If you do that at an open table, of course, the vector of the faction’s action will only intersect a tiny percentage of the players. Instead of sending shockwaves through the campaign, the faction’s actions are creating tiny little ripples.
To solve this you need to either escalate the faction’s action to headline news or you need to generate multiple vectors, likely keeping the faction action on your To Do list for three or four sessions so that multiple groups (and lots of players!) interact with the fallout.
THE SETTING LORE
A final consideration is bringing players up to speed on the campaign’s lore so that they can create their characters and understand what’s going on.
Here, again, I think you’ll find it most useful to think of the open campaign as many different solo campaigns. In other words, even at session fifty of the open table, a new player is effectively joining a brand new campaign. Imagine that you ran a dedicated campaign in Waterdeep and now you’re running a new campaign in Waterdeep with a completely different group of players: You would need to introduce these new players to the setting, but you wouldn’t spend a bunch of time talking about everything that happened in the previous campaign. The same thing is true of the open table.
Since you want quick character creation for an open table, I generally recommend having no more than a two-page handout and/or a five-minute spiel to orient a new player. In practice, I’ve found that I rarely need to update this. For example, in my Castle Blackmoor open table, the original introduction boiled down to: “There’s a castle and there’s a dungeon underneath it. Adventurers have been going down to explore its depths in the hopes of rescuing Baron Fant, who was kidnapped from the castle by monsters that emerged from the dungeons.”

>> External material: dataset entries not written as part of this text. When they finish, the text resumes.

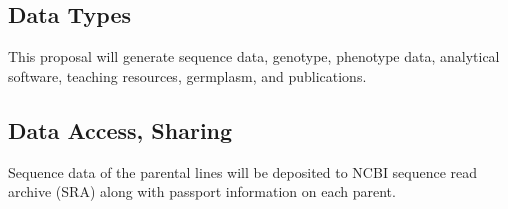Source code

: \setcounter{page}{1}
\renewcommand{\thepage}{Data Management Plan - Page \arabic{page} of 2}

% 
% 
% 
% 
% 
% 

\subsection*{Data Types}

This proposal will generate sequence data, genotype, phenotype data, analytical software, teaching resources, germplasm, and publications.

\subsection*{Data Access, Sharing}

Sequence data of the parental lines will be deposited to NCBI sequence read archive (SRA) along with passport information on each parent. 

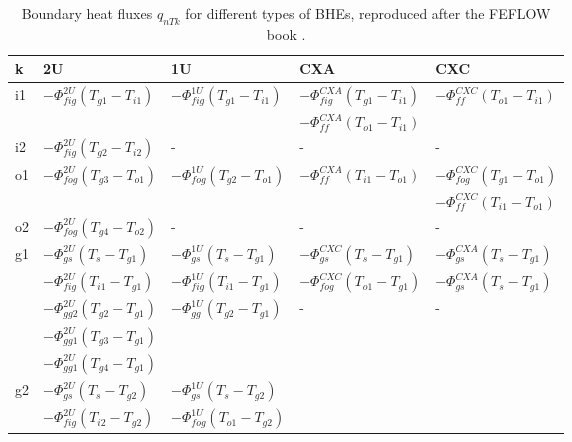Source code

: \begin{table}
\centering
\caption{Boundary heat fluxes $q_{nTk}$ for different types of BHEs, reproduced after the FEFLOW book \cite{FEFLOW2014}. }
\label{tab:heat_ex_terms}
\begin{tabular}{p{1cm}p{3cm}p{3cm}p{3cm}p{3cm}}
\hline \hline
k              & 2U & 1U & CXA & CXC \\
\hline \hline
\multirow{2}{*}{i1}    & $-\Phi_{fig}^{2U}(T_{g1}-T_{i1})$ 
                       & $-\Phi_{fig}^{1U}(T_{g1}-T_{i1})$  
                       & $-\Phi_{fig}^{CXA}(T_{g1}-T_{i1})$
                       & $-\Phi_{ff}^{CXC}(T_{o1}-T_{i1})$ \\
                       & & & $-\Phi_{ff}^{CXA}(T_{o1}-T_{i1})$ & \\
\hline
i2             & $-\Phi_{fig}^{2U}(T_{g2}-T_{i2})$
               & -  & -  & - \\
\hline
\multirow{2}{*}{o1}    & $-\Phi_{fog}^{2U}(T_{g3}-T_{o1})$
                       & $-\Phi_{fog}^{1U}(T_{g2}-T_{o1})$  
                       & $-\Phi_{ff}^{CXA}(T_{i1}-T_{o1})$               
                       & $-\Phi_{fog}^{CXC}(T_{g1}-T_{o1})$ \\
                       & & & & $-\Phi_{ff}^{CXC}(T_{i1}-T_{o1})$\\
\hline
o2             & $-\Phi_{fog}^{2U}(T_{g4}-T_{o2})$
               & -  & -  & - \\
\hline
\multirow{5}{*}{g1}    & $-\Phi_{gs}^{2U}(T_{s}-T_{g1})  $ & $-\Phi_{gs}^{1U}(T_{s}-T_{g1})$     
               & $-\Phi_{gs}^{CXC}(T_{s}-T_{g1})$ & $-\Phi_{gs}^{CXA}(T_{s}-T_{g1})$ \\   
                       & $-\Phi_{fig}^{2U}(T_{i1}-T_{g1})$ & $-\Phi_{fig}^{1U}(T_{i1}-T_{g1})$  
               & $-\Phi_{fog}^{CXC}(T_{o1}-T_{g1})$ & $-\Phi_{gs}^{CXA}(T_{s}-T_{g1})$ \\
                       & $-\Phi_{gg2}^{2U}(T_{g2}-T_{g1})$ & $-\Phi_{gg}^{1U}(T_{g2}-T_{g1})$    &-&-\\
                       & $-\Phi_{gg1}^{2U}(T_{g3}-T_{g1})$ &                                     &~&~\\
                       & $-\Phi_{gg1}^{2U}(T_{g4}-T_{g1})$ &                                     &~&~\\
\hline
\multirow{5}{*}{g2}    & $-\Phi_{gs}^{2U}(T_{s}-T_{g2})$   & $-\Phi_{gs}^{1U}(T_{s}-T_{g2})$     &~&~\\ 
                       & $-\Phi_{fig}^{2U}(T_{i2}-T_{g2})$ & $-\Phi_{fog}^{1U}(T_{o1}-T_{g2})$   &~&~\\

\end{tabular}
\end{table}
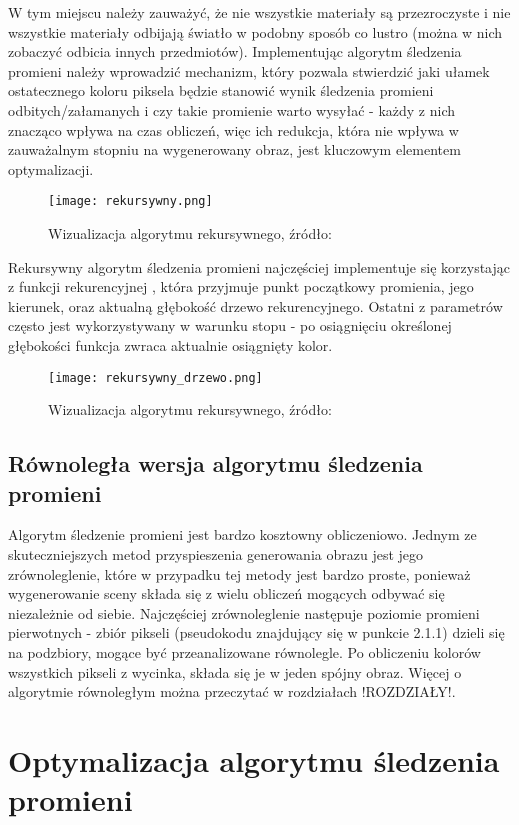 W tym miejscu należy zauważyć, że nie wszystkie materiały są przezroczyste i nie wszystkie materiały odbijają światło w podobny sposób co lustro (można w nich zobaczyć odbicia innych przedmiotów). Implementując algorytm śledzenia promieni należy wprowadzić mechanizm, który pozwala stwierdzić jaki ułamek ostatecznego koloru piksela będzie stanowić wynik śledzenia promieni odbitych/załamanych i czy takie promienie warto wysyłać - każdy z nich znacząco wpływa na czas obliczeń, więc ich redukcja, która nie wpływa w zauważalnym stopniu na wygenerowany obraz, jest kluczowym elementem optymalizacji.


\begin{figure}[h!]
\centering
  \caption{Wizualizacja algorytmu rekursywnego, źródło: \cite{scratch}}
  \texttt{[image: rekursywny.png]}
\end{figure}

Rekursywny algorytm śledzenia promieni najczęściej implementuje się korzystając z funkcji rekurencyjnej \cite{suffern2007}, która przyjmuje punkt początkowy promienia, jego kierunek, oraz aktualną głębokość drzewo rekurencyjnego. Ostatni z parametrów często jest wykorzystywany w warunku stopu - po osiągnięciu określonej głębokości funkcja zwraca aktualnie osiągnięty kolor.


\begin{figure}[h!]
\centering
  \caption{Wizualizacja algorytmu rekursywnego, źródło: \cite{scratch}}
  \texttt{[image: rekursywny\_drzewo.png]}
\end{figure}


\subsection{Równoległa wersja algorytmu śledzenia promieni}

Algorytm śledzenie promieni jest bardzo kosztowny obliczeniowo. Jednym ze skuteczniejszych metod przyspieszenia generowania obrazu jest jego zrównoleglenie, które w przypadku tej metody jest bardzo proste, ponieważ wygenerowanie sceny składa się z wielu obliczeń mogących odbywać się niezależnie od siebie. Najczęściej zrównoleglenie następuje poziomie promieni pierwotnych - zbiór pikseli (pseudokodu znajdujący się w punkcie 2.1.1) dzieli się na podzbiory, mogące być przeanalizowane równolegle. Po obliczeniu kolorów wszystkich pikseli z wycinka, składa się je w jeden spójny obraz. Więcej o algorytmie równoległym można przeczytać w rozdziałach !ROZDZIAŁY!.

\section{Optymalizacja algorytmu śledzenia promieni}
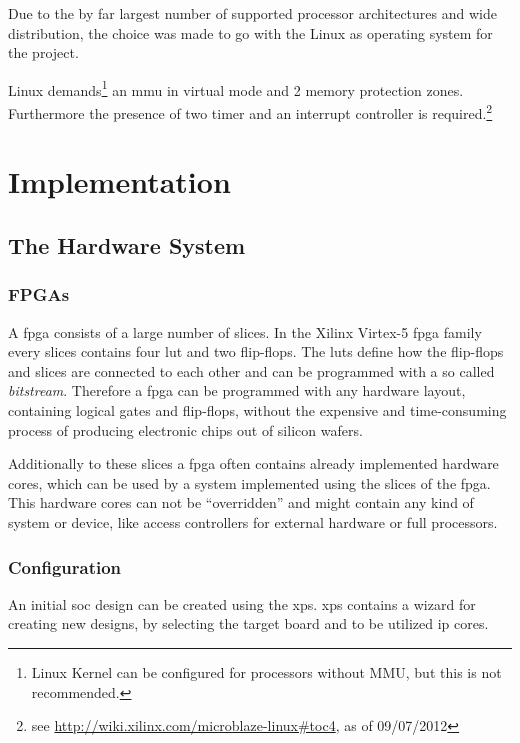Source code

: Due to the by far largest number of supported processor architectures and wide distribution, the choice was made to go with the Linux as operating system for the project.

Linux demands\footnote{Linux Kernel can be configured for processors without MMU, but this is not recommended.} an \gls{mmu} in virtual mode and 2 memory protection zones. Furthermore the presence of two timer and an interrupt controller is required.\footnote{see \url{http://wiki.xilinx.com/microblaze-linux\#toc4}, as of 09/07/2012}


\chapter{Implementation}

\section{The Hardware System}

\subsection{FPGAs}

A \gls{fpga} consists of a large number of slices. In the Xilinx Virtex-5 \gls{fpga} family every slices contains four \gls{lut} and two flip-flops. The \gls{lut}s define how the flip-flops and slices are connected to each other and can be programmed with a so called \textit{bitstream}. Therefore a \gls{fpga} can be programmed with any hardware layout, containing logical gates and flip-flops, without the expensive and time-consuming process of producing electronic chips out of silicon wafers.

Additionally to these slices a \gls{fpga} often contains already implemented hardware cores, which can be used by a system implemented using the slices of the \gls{fpga}. This hardware cores can not be "`overridden"' and might contain any kind of system or device, like access controllers for external hardware or full processors.

\subsection{Configuration}

An initial \gls{soc} design can be created using the \gls{xps}. \gls{xps} contains a wizard for creating new designs, by selecting the target board and to be utilized  \gls{ip} cores.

Lots and lots of stuff happened within the dungeons, but this spiel was largely unaltered until it became common knowledge that Baron Fant had been transformed into a vampire. And even this was, obviously, a pretty minor adjustment: “Adventurers have been going down to explore its depths in pursuit of Baron Fant, who fled into the dungeons after being turned into a vampire.”
What you want to be cautious of is allowing more and more narrative to creep into your spiel. If my Castle Blackmoor campaign had continued, for example, you could imagine the spiel growing over time: “There’s a castle and there’s a dungeon underneath it. The campaign started when it was believed Baron Fant had been kidnapped by monsters that emerged from the dungeons, but it was later discovered that Baron Fant had actually been turned into a vampire and fled into the dungeons. He was later slain, but only after turning one of the adventurers who had gone after him. Lady Eilidh, as she became known, has withdrawn further into the depths of the dungeon, taking with her the vampiric remnants of the hobbit village that was also corrupted by the vampires. It’s currently pixie breeding season, diplomatic relations have been opened with a colony of werelions within the dungeon, and other expeditions continue apace.”
In reality, what I actually did was simplify my spiel: “There’s a castle and there’s a dungeon underneath it, which adventurers have been exploring.”
It wasn’t that current events weren’t relevant, but that information would organically flow to the player through
- the other players discussing which adventure they wanted to go on;
- the random rumors I rolled up for each new character; and
- the events of actual play (including headline news, as discussed above).
For similar reasons, having new players generally default to playing characters who are “new in town” (whatever that means for your particular open table) can be very useful. Even if a new PC isn’t actually new in town, thinking in that paradigm can still be a good way of identifying what information is truly essential.
It seems paradoxical, but often stripping down information a new player needs to process before they start playing can often help them not only get oriented faster, but also get them immersed into the lore faster (because they’ll start encountering it through play as a living experience as they build their own personal story).